What to do: Take from the records below each line that holds "compile".
*** Opening of Provided entries ***
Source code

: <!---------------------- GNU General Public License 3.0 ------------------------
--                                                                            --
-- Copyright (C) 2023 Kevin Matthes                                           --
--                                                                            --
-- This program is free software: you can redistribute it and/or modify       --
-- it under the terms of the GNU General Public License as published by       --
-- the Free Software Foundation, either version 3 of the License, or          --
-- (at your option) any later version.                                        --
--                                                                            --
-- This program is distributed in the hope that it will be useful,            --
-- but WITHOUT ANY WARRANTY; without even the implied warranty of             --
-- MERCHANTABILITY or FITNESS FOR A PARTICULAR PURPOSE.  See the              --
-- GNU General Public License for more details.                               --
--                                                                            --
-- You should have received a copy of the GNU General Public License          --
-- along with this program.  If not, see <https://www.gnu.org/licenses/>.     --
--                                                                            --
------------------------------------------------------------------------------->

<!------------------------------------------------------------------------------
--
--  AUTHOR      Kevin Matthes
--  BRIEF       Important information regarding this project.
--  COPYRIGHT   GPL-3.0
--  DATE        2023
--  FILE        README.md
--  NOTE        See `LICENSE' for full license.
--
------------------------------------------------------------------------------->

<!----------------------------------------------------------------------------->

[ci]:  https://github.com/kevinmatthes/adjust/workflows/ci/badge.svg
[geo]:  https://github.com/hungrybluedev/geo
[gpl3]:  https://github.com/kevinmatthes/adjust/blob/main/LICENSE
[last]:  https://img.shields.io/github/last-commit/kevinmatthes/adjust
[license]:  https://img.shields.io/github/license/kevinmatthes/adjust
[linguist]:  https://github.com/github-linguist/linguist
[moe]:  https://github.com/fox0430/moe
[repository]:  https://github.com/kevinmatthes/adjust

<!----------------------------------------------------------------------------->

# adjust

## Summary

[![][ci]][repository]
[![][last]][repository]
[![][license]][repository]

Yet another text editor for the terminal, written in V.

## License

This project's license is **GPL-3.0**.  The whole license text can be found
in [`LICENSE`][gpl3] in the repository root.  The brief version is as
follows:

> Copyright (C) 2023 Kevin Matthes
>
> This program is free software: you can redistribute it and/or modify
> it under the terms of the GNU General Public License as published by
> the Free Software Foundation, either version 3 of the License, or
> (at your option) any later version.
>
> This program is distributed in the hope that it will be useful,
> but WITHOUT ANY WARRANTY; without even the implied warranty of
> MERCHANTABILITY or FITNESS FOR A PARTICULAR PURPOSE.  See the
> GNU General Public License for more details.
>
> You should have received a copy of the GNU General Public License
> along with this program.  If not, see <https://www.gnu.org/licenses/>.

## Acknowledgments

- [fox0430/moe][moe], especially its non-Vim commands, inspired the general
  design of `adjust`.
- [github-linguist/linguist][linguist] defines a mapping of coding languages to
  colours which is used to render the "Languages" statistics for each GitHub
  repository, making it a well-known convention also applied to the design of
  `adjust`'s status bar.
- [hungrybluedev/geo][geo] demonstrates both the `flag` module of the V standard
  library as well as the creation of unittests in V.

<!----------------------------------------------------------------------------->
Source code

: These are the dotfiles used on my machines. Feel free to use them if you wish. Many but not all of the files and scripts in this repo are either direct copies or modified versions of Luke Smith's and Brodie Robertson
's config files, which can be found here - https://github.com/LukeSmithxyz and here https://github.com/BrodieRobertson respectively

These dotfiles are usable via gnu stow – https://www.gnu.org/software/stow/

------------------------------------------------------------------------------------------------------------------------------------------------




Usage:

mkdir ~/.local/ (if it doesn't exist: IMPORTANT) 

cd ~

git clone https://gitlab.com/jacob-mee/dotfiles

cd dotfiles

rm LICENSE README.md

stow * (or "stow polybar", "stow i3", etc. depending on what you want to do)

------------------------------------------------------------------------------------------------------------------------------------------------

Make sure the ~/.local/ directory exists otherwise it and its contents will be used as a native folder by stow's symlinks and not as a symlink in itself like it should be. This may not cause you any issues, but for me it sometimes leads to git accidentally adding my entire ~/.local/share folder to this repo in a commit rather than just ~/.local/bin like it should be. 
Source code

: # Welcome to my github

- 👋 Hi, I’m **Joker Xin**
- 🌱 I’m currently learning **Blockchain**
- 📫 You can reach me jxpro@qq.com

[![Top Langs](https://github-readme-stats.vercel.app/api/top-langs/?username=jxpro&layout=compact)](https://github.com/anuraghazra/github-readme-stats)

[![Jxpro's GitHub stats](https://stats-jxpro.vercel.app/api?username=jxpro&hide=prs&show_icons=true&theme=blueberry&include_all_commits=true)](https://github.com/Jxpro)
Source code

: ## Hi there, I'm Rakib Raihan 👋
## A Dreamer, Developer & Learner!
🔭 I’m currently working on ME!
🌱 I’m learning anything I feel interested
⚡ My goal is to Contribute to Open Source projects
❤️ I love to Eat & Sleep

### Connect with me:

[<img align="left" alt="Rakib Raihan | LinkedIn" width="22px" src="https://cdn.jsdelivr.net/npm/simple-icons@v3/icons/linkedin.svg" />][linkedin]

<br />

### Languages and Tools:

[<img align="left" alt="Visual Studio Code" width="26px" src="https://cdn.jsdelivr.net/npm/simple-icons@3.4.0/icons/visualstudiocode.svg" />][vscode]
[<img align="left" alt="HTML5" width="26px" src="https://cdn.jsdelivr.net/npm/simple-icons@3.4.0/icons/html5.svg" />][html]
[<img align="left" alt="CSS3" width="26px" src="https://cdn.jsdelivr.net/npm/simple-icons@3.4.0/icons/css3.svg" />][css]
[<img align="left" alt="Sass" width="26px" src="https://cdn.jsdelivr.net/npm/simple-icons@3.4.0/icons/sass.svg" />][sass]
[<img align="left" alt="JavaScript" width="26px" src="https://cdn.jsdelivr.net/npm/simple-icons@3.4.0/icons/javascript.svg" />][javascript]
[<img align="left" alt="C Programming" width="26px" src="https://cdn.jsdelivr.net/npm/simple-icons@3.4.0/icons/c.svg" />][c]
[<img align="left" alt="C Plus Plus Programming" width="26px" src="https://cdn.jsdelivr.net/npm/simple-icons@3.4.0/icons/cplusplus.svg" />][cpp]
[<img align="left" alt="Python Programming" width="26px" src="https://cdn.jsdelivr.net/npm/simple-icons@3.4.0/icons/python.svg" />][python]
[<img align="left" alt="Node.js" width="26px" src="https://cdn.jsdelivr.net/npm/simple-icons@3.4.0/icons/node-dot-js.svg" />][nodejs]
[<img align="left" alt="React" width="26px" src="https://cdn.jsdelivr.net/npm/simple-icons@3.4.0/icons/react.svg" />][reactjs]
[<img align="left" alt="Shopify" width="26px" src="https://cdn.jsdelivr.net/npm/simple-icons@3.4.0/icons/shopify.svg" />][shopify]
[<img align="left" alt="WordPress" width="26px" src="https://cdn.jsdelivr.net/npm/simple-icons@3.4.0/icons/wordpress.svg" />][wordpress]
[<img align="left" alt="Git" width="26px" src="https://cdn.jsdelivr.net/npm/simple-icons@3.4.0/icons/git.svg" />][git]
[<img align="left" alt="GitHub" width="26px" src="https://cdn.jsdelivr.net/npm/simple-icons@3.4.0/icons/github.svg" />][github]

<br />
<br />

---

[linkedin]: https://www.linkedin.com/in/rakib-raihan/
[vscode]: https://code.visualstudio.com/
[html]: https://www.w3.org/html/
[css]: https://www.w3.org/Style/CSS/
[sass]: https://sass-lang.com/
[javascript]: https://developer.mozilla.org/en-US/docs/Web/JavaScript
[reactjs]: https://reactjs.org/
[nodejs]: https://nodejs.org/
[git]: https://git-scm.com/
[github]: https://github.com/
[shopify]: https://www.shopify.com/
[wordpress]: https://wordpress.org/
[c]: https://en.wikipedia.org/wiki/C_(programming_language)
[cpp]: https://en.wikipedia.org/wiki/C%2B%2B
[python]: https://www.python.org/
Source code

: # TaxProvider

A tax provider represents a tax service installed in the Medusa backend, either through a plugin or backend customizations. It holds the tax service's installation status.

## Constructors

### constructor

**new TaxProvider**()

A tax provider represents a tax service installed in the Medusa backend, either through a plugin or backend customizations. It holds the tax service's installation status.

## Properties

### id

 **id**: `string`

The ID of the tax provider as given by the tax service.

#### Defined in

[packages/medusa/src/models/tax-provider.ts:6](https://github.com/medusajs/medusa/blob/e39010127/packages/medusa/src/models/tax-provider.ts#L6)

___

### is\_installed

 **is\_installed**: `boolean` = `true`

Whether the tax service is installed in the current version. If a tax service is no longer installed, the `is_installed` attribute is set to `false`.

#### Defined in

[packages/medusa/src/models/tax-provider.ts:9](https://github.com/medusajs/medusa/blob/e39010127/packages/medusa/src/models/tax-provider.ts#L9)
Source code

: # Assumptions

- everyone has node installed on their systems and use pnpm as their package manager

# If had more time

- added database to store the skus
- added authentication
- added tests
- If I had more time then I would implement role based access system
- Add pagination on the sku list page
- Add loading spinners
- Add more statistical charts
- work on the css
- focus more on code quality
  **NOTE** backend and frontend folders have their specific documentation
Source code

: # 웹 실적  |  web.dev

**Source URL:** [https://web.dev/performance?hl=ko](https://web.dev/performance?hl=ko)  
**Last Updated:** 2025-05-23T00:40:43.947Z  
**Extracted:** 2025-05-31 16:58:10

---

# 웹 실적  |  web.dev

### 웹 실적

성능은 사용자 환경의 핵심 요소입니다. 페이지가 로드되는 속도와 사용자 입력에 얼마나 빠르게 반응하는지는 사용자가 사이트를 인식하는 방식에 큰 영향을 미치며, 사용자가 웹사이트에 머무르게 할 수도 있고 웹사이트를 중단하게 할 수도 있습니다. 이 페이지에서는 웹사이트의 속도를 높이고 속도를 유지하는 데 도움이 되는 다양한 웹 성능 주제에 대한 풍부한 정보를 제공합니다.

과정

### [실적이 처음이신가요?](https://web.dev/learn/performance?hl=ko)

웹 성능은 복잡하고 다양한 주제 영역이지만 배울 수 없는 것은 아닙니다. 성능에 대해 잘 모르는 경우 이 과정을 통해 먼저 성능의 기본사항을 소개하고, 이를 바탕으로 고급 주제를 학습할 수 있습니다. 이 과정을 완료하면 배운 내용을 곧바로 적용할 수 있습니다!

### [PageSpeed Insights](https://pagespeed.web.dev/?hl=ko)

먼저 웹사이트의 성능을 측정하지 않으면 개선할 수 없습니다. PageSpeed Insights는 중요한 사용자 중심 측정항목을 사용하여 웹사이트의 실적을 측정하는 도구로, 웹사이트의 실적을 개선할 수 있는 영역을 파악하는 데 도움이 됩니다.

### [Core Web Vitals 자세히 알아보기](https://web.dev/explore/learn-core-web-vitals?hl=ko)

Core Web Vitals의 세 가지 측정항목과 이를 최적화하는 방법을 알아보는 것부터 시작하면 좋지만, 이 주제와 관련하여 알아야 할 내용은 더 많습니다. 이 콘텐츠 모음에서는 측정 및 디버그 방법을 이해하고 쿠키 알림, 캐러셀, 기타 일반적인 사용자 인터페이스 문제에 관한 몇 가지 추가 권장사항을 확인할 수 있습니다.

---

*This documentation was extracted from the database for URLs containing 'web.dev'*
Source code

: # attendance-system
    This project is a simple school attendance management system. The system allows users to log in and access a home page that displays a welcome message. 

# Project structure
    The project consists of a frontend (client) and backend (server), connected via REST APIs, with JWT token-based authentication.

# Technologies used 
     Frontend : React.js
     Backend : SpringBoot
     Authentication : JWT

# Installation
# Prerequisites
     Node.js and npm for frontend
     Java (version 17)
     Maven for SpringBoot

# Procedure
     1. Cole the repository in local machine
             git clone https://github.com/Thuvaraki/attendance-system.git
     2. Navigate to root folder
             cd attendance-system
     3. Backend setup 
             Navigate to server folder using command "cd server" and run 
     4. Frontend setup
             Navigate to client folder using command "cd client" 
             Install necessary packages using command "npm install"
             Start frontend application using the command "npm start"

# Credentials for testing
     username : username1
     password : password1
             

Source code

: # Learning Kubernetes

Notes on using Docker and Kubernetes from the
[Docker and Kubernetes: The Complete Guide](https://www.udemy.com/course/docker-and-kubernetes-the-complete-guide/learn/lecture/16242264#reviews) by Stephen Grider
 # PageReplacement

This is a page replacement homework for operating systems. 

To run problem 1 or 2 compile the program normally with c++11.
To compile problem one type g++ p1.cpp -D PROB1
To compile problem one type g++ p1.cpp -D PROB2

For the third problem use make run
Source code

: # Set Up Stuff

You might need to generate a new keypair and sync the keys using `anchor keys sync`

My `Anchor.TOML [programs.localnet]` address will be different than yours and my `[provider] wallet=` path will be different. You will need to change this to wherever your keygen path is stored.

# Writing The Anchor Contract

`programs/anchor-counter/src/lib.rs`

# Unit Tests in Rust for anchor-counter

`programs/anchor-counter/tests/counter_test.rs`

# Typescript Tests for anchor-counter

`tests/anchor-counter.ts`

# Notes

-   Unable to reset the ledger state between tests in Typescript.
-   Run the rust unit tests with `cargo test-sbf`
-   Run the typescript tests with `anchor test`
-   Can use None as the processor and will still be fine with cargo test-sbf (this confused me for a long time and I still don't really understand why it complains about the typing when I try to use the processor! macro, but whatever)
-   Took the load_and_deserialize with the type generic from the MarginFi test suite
*** Close of Provided entries ***
Answer to the exercise:
To run problem 1 or 2 compile the program normally with c++11.
To compile problem one type g++ p1.cpp -D PROB1
To compile problem one type g++ p1.cpp -D PROB2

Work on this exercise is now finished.